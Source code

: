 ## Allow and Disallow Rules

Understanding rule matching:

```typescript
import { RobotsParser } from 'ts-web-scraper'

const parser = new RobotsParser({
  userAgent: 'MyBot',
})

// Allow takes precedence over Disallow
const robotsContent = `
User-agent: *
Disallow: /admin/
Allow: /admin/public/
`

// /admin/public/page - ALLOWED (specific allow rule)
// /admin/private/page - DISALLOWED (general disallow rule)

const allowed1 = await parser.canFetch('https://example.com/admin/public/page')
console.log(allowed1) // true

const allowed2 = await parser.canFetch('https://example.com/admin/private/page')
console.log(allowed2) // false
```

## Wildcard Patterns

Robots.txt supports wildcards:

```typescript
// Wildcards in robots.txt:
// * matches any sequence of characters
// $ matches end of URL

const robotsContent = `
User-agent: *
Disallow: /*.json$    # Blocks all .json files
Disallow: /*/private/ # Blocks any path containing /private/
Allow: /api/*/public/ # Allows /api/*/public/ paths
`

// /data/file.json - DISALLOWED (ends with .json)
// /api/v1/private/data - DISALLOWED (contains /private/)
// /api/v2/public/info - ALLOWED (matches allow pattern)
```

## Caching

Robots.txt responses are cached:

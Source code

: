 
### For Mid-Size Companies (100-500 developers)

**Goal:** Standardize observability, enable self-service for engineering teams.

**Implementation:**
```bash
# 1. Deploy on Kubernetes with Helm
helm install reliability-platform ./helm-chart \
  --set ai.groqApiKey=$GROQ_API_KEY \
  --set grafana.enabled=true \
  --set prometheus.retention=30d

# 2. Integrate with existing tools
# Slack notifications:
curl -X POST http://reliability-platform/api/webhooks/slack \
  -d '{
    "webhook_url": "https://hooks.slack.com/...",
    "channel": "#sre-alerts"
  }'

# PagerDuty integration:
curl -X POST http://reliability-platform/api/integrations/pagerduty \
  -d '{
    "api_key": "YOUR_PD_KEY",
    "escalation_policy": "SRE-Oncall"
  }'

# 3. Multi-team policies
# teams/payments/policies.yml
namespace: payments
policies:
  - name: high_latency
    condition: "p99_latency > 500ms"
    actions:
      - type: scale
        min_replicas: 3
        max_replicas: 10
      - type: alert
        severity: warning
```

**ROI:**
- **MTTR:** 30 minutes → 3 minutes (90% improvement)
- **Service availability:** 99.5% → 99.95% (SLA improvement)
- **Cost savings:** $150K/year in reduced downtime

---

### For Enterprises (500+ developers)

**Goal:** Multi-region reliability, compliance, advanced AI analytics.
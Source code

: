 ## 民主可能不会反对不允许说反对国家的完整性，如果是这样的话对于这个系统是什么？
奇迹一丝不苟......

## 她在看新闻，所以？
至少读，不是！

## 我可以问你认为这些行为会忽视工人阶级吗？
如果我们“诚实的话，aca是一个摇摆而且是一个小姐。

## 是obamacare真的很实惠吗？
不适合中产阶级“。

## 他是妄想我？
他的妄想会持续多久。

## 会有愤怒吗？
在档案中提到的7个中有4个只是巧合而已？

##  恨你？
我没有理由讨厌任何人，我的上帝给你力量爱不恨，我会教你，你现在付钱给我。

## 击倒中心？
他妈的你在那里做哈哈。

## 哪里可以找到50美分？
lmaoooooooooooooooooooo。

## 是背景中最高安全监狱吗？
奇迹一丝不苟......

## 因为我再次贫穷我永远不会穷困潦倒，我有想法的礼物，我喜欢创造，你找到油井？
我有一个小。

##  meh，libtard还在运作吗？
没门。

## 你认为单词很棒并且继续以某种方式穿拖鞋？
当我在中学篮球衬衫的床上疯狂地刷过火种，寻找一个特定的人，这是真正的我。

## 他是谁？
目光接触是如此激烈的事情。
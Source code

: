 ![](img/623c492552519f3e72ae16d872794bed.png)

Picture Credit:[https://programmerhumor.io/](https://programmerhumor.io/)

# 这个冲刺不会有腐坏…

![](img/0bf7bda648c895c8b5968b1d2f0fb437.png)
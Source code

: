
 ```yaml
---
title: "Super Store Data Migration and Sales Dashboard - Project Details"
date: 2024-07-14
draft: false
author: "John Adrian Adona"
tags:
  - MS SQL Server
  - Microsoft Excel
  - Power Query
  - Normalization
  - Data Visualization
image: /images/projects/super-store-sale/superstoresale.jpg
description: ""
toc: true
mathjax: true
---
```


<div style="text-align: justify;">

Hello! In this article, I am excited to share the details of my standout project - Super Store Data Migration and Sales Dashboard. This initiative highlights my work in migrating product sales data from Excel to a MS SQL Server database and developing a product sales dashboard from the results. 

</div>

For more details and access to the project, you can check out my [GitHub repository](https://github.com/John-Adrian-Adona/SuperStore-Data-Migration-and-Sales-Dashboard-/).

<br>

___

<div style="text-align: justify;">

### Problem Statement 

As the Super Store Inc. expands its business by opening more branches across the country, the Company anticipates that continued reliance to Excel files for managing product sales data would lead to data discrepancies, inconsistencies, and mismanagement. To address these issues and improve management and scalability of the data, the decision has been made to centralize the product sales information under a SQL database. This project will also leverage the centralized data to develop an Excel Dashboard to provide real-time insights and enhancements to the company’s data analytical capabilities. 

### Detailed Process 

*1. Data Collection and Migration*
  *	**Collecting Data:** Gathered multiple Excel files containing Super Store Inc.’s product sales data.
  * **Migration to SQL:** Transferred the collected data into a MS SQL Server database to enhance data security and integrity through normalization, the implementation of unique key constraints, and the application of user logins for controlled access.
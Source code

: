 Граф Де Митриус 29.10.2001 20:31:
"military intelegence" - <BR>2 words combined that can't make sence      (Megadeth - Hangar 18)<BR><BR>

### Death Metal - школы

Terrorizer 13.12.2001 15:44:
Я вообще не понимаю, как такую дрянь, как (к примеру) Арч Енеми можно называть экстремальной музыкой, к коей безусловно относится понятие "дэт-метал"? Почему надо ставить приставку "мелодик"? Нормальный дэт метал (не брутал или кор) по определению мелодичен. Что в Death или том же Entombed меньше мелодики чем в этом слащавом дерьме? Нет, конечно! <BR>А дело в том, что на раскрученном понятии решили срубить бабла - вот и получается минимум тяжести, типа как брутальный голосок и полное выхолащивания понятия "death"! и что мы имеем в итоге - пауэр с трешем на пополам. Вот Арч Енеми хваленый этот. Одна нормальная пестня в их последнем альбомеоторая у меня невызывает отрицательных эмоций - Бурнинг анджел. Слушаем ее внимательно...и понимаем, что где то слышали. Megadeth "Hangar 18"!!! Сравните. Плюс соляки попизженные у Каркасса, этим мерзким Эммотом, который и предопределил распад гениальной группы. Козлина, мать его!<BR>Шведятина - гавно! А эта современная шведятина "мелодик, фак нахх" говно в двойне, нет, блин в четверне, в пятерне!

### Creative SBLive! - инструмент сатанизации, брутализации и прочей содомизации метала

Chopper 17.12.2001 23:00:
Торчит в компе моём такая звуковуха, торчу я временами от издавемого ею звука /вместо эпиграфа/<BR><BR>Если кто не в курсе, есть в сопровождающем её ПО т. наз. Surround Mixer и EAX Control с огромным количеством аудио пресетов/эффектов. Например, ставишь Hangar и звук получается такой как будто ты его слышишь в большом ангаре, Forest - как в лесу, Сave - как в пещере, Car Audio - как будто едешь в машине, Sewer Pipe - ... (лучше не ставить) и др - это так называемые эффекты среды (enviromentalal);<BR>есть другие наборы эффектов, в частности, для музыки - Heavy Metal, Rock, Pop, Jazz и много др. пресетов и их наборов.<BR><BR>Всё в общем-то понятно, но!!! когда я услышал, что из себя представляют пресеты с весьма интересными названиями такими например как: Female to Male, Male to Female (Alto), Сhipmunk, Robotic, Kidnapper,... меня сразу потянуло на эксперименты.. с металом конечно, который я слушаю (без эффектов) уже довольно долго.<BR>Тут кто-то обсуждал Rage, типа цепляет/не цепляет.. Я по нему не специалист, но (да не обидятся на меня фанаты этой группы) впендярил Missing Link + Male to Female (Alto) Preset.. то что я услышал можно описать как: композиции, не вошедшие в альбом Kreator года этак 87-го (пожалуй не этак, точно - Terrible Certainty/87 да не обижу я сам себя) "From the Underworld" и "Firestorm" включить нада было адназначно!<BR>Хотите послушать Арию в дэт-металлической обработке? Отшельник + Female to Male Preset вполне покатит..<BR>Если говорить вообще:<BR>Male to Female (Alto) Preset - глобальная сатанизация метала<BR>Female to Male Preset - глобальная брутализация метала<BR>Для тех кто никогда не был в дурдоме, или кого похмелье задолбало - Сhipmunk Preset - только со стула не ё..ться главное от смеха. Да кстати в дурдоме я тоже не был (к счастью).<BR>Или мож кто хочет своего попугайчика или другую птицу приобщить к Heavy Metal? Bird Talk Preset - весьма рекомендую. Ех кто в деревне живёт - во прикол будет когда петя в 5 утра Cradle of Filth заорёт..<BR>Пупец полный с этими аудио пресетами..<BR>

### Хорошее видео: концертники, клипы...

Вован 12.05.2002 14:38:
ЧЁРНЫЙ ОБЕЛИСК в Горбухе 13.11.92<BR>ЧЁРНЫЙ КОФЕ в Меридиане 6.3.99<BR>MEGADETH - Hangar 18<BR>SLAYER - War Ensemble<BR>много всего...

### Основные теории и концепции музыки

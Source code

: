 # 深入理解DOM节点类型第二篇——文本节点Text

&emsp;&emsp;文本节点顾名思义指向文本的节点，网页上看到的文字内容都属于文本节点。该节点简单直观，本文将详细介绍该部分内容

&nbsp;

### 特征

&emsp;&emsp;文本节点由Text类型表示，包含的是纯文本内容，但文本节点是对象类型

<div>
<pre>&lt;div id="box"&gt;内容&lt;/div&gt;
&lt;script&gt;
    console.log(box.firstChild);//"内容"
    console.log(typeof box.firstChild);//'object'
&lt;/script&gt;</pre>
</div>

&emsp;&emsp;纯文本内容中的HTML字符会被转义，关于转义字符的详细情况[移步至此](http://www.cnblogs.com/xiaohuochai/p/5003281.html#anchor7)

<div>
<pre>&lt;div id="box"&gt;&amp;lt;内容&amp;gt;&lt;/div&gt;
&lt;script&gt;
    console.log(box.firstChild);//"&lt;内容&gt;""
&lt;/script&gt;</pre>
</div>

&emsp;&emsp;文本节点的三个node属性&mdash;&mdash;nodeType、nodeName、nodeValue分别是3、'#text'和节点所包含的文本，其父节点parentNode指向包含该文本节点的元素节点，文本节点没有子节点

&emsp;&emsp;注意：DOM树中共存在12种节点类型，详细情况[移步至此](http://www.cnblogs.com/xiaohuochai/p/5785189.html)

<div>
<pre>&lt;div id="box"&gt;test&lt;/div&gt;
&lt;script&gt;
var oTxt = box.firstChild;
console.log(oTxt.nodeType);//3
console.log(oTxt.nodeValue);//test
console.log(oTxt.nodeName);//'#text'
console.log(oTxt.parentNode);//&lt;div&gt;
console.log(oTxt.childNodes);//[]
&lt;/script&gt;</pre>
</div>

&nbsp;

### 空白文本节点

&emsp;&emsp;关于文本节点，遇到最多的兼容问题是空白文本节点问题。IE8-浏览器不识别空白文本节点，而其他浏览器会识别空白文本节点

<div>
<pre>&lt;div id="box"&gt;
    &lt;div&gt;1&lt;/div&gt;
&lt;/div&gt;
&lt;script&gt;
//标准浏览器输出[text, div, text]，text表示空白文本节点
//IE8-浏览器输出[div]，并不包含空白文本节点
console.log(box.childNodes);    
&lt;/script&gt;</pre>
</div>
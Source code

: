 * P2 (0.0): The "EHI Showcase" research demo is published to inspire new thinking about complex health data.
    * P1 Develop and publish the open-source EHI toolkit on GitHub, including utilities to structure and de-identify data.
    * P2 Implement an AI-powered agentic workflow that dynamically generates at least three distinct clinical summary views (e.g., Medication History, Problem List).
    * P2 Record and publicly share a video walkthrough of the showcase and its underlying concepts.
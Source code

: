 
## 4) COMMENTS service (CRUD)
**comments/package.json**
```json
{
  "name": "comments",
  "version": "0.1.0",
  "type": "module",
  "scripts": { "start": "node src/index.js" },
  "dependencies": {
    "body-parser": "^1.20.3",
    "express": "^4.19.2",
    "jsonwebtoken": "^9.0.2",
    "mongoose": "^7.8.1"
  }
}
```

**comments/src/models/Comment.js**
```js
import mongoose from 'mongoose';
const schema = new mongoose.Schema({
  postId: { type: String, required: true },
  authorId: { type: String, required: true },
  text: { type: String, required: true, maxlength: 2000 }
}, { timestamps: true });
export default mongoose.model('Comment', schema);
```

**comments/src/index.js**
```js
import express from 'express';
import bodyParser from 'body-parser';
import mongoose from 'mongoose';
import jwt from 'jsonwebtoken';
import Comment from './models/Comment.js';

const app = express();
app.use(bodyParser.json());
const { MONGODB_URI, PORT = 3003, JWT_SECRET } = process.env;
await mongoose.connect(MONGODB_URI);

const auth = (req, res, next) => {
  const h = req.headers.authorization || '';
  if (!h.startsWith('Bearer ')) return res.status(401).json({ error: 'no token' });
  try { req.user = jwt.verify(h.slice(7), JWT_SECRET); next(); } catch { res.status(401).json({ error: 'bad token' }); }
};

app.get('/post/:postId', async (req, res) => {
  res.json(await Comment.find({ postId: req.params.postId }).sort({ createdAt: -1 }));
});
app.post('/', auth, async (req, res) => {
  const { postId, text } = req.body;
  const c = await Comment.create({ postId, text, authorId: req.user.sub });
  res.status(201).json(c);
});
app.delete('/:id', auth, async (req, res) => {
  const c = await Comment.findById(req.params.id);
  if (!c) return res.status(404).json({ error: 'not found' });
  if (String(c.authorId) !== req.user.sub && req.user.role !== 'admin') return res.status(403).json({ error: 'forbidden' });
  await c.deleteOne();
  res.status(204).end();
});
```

# REQUIRED WORK
Every line above with the word "html" belongs in the answer, copied as written.

# RESULT
&emsp;&emsp;纯文本内容中的HTML字符会被转义，关于转义字符的详细情况[移步至此](http://www.cnblogs.com/xiaohuochai/p/5003281.html#anchor7)
&emsp;&emsp;注意：DOM树中共存在12种节点类型，详细情况[移步至此](http://www.cnblogs.com/xiaohuochai/p/5785189.html)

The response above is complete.